Thursday, June 26, 2008

Project Note Taking System

A while ago, I went looking for a good note taking system. Notes, as in on paper. I work on a lot of projects, and since I grok things better when I write them down, I needed a way to organize ideas, meeting minutes, tasks, and progress.

I found several hacks to turn my preferred notebook, a Moleskine into a full-fledged PDA replacement using GTD. However, I didn't want a PDA replacement. I wanted a simple way to organize project ideas.

I also found a lot of good note-taking systems. Of these, the Cornell system was closest to what I wanted. I liked the idea of taking notes, then adding higher-level comments off to one side. Unfortunately, page division doesn't work well in a small notebook, and the system isn't very project-oriented.

Thus, after some trial and error, I've mostly settled on something that works well for me. I begin with a large, graph paper Moleskine, though any notebook should work. Next, I take notes on the right-hand page, then write higher-level comments on the left page. That's the gist. The fun part is the details.

On the right-hand page, I always first write the date in the upper-right-hand corner. This makes finding old notes a lot easier. After that, I take notes however I like — outlines, drawings, mindmaps, whatever.

Then, both while writing notes and when reviewing them, I write higher-level comments on the left page. I find it useful to vertically align them with the part of the notes they comment on. Each comment is labeled, in the form Label: comment, so that I can immediately tell what kind of comment it is. I use five labels:

Topic
Every left-hand page has a single Topic comment first thing on the page. It's short phrases or keywords to remind me what the notes are about. By using only one per page and putting it at the top, it's easy to flip through the notebook and find notes about particular topics.
Thought
These are interesting thoughts about the notes, such as summarizations, ideas, etc.
Tip
Often my notes include good lessons, so Tips are things I want to do differently in the future.
Task
These are things that I need to do based on the notes. As I do them (or move them to a better task management system), I check them off.
Tack/Tank
This pair of labels keeps track of tacks we've taken in the project, and why we've decided to tank them. I use them because I found that projects often cycle back to old ideas without remembering the very good reasons they were killed in the first place. To illustrate their use, suppose we have a project meeting on Monday and decide to use MySQL. My notes on the right-hand page contain our reasoning, and I add "Tack: use MySQL" to the left-hand page, leaving some space underneath. On Tuesday, we change our minds, and decide to use SQLite instead. So now I add "Tack: use SQLite" to Tuesday's left-hand page. Then, I go back to Monday's page, and under the "Tack: use MySQL" comment, I add a Tank comment explaining why we're no longer using MySQL.
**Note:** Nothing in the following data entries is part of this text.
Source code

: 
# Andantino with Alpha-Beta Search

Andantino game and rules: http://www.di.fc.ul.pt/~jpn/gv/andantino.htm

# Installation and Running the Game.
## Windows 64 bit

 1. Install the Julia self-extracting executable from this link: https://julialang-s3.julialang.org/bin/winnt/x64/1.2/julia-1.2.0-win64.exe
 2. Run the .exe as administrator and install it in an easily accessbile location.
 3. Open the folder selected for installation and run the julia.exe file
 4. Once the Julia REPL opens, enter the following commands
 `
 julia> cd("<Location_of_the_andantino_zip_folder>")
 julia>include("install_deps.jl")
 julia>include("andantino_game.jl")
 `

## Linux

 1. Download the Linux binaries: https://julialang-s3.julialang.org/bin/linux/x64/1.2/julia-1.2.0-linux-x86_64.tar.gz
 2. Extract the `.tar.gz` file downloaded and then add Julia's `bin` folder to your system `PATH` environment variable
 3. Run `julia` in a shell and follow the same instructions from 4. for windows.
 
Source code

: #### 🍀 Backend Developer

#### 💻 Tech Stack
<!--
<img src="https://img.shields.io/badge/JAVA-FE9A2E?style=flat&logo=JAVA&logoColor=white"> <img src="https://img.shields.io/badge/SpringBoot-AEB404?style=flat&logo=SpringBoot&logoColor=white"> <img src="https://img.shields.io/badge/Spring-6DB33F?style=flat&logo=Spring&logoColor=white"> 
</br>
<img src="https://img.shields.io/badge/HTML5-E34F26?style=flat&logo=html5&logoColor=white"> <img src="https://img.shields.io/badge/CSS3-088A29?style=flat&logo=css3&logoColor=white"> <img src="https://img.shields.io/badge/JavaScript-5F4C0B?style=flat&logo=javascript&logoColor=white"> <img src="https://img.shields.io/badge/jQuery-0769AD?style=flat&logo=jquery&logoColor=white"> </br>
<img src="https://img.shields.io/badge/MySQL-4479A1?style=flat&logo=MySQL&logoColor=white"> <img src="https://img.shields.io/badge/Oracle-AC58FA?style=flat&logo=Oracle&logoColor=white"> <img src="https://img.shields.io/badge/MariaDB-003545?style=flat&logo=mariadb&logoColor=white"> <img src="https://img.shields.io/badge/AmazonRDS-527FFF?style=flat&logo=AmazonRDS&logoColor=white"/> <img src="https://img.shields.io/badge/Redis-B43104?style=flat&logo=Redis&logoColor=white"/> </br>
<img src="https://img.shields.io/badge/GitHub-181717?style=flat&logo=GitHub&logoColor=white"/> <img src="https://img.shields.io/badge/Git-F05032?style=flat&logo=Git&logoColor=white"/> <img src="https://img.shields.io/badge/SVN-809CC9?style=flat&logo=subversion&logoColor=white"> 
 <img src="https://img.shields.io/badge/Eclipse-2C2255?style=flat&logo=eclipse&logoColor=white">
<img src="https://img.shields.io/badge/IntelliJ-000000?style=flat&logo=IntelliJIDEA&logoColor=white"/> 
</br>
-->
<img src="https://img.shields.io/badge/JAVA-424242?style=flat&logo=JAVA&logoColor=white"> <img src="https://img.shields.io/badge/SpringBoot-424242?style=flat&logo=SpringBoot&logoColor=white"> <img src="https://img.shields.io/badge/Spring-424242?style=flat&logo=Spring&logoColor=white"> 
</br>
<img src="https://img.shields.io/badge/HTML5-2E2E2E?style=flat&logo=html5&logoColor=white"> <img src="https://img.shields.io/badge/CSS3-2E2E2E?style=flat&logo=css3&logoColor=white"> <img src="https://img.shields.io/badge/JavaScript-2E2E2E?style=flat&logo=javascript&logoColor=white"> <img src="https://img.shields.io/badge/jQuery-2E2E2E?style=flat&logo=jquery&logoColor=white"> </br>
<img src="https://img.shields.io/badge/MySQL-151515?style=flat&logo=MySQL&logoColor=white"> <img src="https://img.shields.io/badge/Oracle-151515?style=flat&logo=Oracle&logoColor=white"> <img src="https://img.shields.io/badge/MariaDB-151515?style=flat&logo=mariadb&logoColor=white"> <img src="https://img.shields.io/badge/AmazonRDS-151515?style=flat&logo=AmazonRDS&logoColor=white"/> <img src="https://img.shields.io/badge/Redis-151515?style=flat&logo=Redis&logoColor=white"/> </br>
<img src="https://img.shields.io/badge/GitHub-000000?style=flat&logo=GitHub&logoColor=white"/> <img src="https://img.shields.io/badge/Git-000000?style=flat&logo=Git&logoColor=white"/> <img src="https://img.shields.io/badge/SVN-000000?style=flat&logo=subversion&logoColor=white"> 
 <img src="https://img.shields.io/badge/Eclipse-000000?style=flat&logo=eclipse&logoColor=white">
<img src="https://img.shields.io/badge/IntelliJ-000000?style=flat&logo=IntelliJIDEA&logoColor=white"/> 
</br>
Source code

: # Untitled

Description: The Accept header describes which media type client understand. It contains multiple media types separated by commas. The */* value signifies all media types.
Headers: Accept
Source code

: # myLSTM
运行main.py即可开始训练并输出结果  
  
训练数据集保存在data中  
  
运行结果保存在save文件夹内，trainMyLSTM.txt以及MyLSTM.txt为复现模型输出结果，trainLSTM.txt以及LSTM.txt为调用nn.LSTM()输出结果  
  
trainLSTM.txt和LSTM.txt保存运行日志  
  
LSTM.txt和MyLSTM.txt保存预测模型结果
That's it. Fairly easy to use and well organized, and relatively easy to find information later. Of course, it's not ideal. What I really want is a lightweight tablet PC, about the size of my Moleskine but all screen, with a swivel keyboard, and nice note software with tags, tree-structure organization, and handwriting search. But before saying such things exist, I also want it to be affordable. Good luck to me. Until then, I'll keep buying Moleskines.